Publié le 06/07/2016

Dans un arrêt récent, la Cour de cassation a dessiné, pour la première fois de manière très précise, les contours de la protection due au salarié lanceur d’alerte. Est nul le licenciement d’un salarié prononcé pour avoir dénoncé, de bonne foi, des faits constatés sur son lieu de travail et susceptibles de constituer une infraction pénale. Cass. soc. 30.06.16, n° 15-10.557.

  • Faits et procédure

Dans cette affaire, le salarié avait été engagé en qualité de directeur administratif et financier par une association qui gère un centre d’examen de santé faisant partie du dispositif de santé publique en Guadeloupe. Dans le cadre de sa mission, il constatait notamment que le directeur du centre avait tenté de se faire payer des salaires pour un travail qui n’avait pas été accompli. Ces agissements étant susceptibles de constituer une escroquerie, voire un détournement de fonds publics, le salarié décidait de les dénoncer au procureur de la République. Peu après, il était licencié pour faute lourde. L’association motivait principalement sa décision par la plainte du lanceur d’alerte.

C’est ainsi que le salarié a saisi le conseil de prud’hommes d’une demande de nullité de son licenciement.

Le Code du travail protège les lanceurs d’alerte depuis la loi du 6 décembre 2013. Aucun salarié ne peut faire l’objet d’une mesure discriminatoire pour avoir relaté ou témoigné de bonne foi, des faits constitutifs d’un délit ou d’un crime dont il aurait eu connaissance dans l’exercice de ses fonctions(1). Toute mesure fondée sur une telle dénonciation serait nulle(2).

  • L’absence de faute de la part du lanceur d’alerte

La cour d’appel a jugé le licenciement sans cause réelle et sérieuse. Les juges, constatant la bonne foi du salarié, ont considéré qu’il n’avait commis aucune faute en révélant ces faits à la Justice. Ils ont toutefois refusé de prononcer la nullité du licenciement et de réintégration au motif que la nullité ne pouvait être prononcée en l’absence de texte la prévoyant.
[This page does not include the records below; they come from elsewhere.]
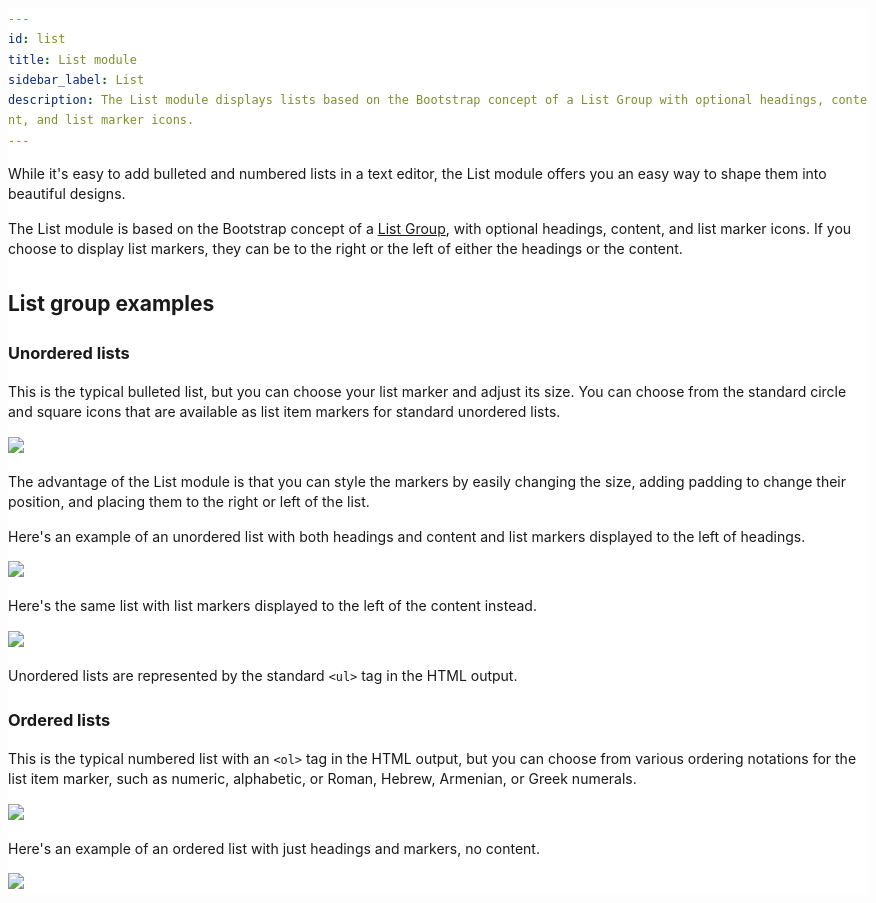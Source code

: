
 ```yaml
---
id: list
title: List module
sidebar_label: List
description: The List module displays lists based on the Bootstrap concept of a List Group with optional headings, content, and list marker icons.
---
```


While it's easy to add bulleted and numbered lists in a text editor, the List module offers you an easy way to shape them into beautiful designs.

The List module is based on the Bootstrap concept of a [List Group](https://getbootstrap.com/docs/4.0/components/list-group/#custom-content), with optional headings, content, and list marker icons. If you choose to display list markers, they can be to the right or the left of either the headings or the content.

## List group examples

### Unordered lists  
This is the typical bulleted list, but you can choose your list marker and adjust its size. You can choose from the standard circle and square icons that are available as list item markers for standard unordered lists.

![](/img/list-800a64f4.png)

The advantage of the List module is that you can style the markers by easily changing the size, adding padding to change their position, and placing them to the right or left of the list.

Here's an example of an unordered list with both headings and content and list markers displayed to the left of headings.

![](/img/list-07ce218b.png)

Here's the same list with list markers displayed to the left of the content instead.

![](/img/list-d17bcba2.png)

Unordered lists are represented by the standard `<ul>` tag in the HTML output.

### Ordered lists

This is the typical numbered list with an `<ol>` tag in the HTML output, but you can choose from various ordering notations for the list item marker, such as numeric, alphabetic, or Roman, Hebrew, Armenian, or Greek numerals.

![](/img/list-eb77e45b.png)

Here's an example of an ordered list with just headings and markers, no content.

![](/img/list-44ced35e.png)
En effet, les dispositions du Code du travail protégeant les lanceurs d’alerte n’étaient pas applicables à l’époque du licenciement.
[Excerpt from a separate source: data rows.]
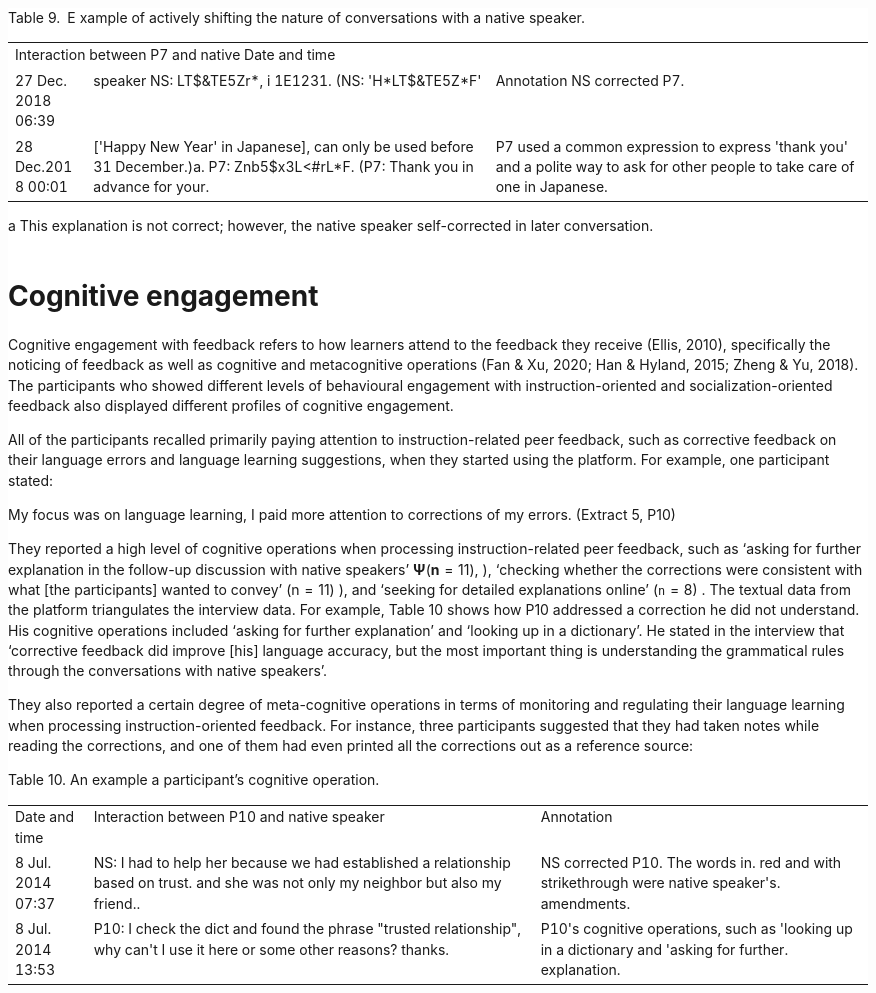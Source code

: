 Table 9. E xample of actively shifting the nature of conversations with a native speaker.   

<html><body><table><tr><td colspan="3">Interaction between P7 and native Date and time</td></tr><tr><td>27 Dec. 2018 06:39</td><td>speaker NS: LT$&amp;TE5Zr*, i 1E1231. (NS: &#x27;H*LT$&amp;TE5Z*F&#x27;</td><td>Annotation NS corrected P7.</td></tr><tr><td>28 Dec.2018 00:01</td><td>[&#x27;Happy New Year&#x27; in Japanese], can only be used before 31 December.)a. P7: Znb5$x3L&lt;#rL*F. (P7: Thank you in advance for your.</td><td>P7 used a common expression to express &#x27;thank you&#x27; and a polite way to ask for other people to take care of one in Japanese.</td></tr></table></body></html>

a This explanation is not correct; however, the native speaker self-corrected in later conversation.

# Cognitive engagement

Cognitive engagement with feedback refers to how learners attend to the feedback they receive (Ellis, 2010), specifically the noticing of feedback as well as cognitive and metacognitive operations (Fan & Xu, 2020; Han & Hyland, 2015; Zheng & Yu, 2018). The participants who showed different levels of behavioural engagement with instruction-oriented and socialization-oriented feedback also displayed different profiles of cognitive engagement.

All of the participants recalled primarily paying attention to instruction-related peer feedback, such as corrective feedback on their language errors and language learning suggestions, when they started using the platform. For example, one participant stated:

My focus was on language learning, I paid more attention to corrections of my errors. (Extract 5, P10)

They reported a high level of cognitive operations when processing instruction-related peer feedback, such as ‘asking for further explanation in the follow-up discussion with native speakers’ $\mathbf { \Psi } ( \mathbf { n } = 1 1 ) ,$ ), ‘checking whether the corrections were consistent with what [the participants] wanted to convey’ $\left( \mathrm { n } = 1 1 \right)$ ), and ‘seeking for detailed explanations online’ $\left( \mathtt { n } = 8 \right)$ . The textual data from the platform triangulates the interview data. For example, Table 10 shows how P10 addressed a correction he did not understand. His cognitive operations included ‘asking for further explanation’ and ‘looking up in a dictionary’. He stated in the interview that ‘corrective feedback did improve [his] language accuracy, but the most important thing is understanding the grammatical rules through the conversations with native speakers’.

They also reported a certain degree of meta-cognitive operations in terms of monitoring and regulating their language learning when processing instruction-oriented feedback. For instance, three participants suggested that they had taken notes while reading the corrections, and one of them had even printed all the corrections out as a reference source:

Table 10. An example a participant’s cognitive operation.   

<html><body><table><tr><td>Date and time</td><td>Interaction between P10 and native speaker</td><td>Annotation</td></tr><tr><td>8 Jul. 2014 07:37</td><td>NS: I had to help her because we had established a relationship based on trust. and she was not only my neighbor but also my friend..</td><td>NS corrected P10. The words in. red and with strikethrough were native speaker&#x27;s. amendments.</td></tr><tr><td>8 Jul. 2014 13:53</td><td>P10: I check the dict and found the phrase &quot;trusted relationship&quot;, why can&#x27;t I use it here or some other reasons? thanks.</td><td>P10&#x27;s cognitive operations, such as &#x27;looking up in a dictionary and &#x27;asking for further. explanation.</td></tr></table></body></html>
Suite à cette décision, l’association a décidé de se pourvoir en cassation.

  • Une violation de la liberté d’expression

La Cour de cassation commence par confirmer la position de la Cour d’appel sur l’absence de faute du salarié. Elle affirme que « le fait pour un salarié de porter à la connaissance du procureur de la République des faits concernant l’entreprise qui lui paraissent anormaux, qu’ils soient ou non susceptibles de qualification pénale, ne constitue pas en soi une faute ».

En revanche, elle censure les juges du fond sur la qualification du licenciement, au visa de l’article 10 § 1 de la de la Convention de sauvegarde des droits de l’homme et des libertés fondamentales. Elle affirme pour la première fois qu’ « en raison de l’atteinte qu’il porte à la liberté d’expression, en particulier au droit pour les salariés de signaler les conduites ou actes illicites constatés par eux sur leur lieu de travail, le licenciement d’un salarié prononcé pour avoir relaté ou témoigné, de bonne foi, de faits dont il a eu connaissance dans l’exercice de ses fonctions et qui, s’ils étaient établis, seraient de nature à caractériser des infractions pénales, est atteint de nullité ».

Pour être protégé, le lanceur d’alerte doit bien évidemment être de bonne foi et doit avoir constaté les faits litigieux dans l’exercice de ses fonctions. Par ailleurs, la chambre sociale fait une précision de taille : le salarié bénéficie d’une immunité non seulement lorsque les faits illicites sont portés à la connaissance du procureur de la République, mais également, de façon plus générale, dès lors qu’ils sont dénoncés à des tiers.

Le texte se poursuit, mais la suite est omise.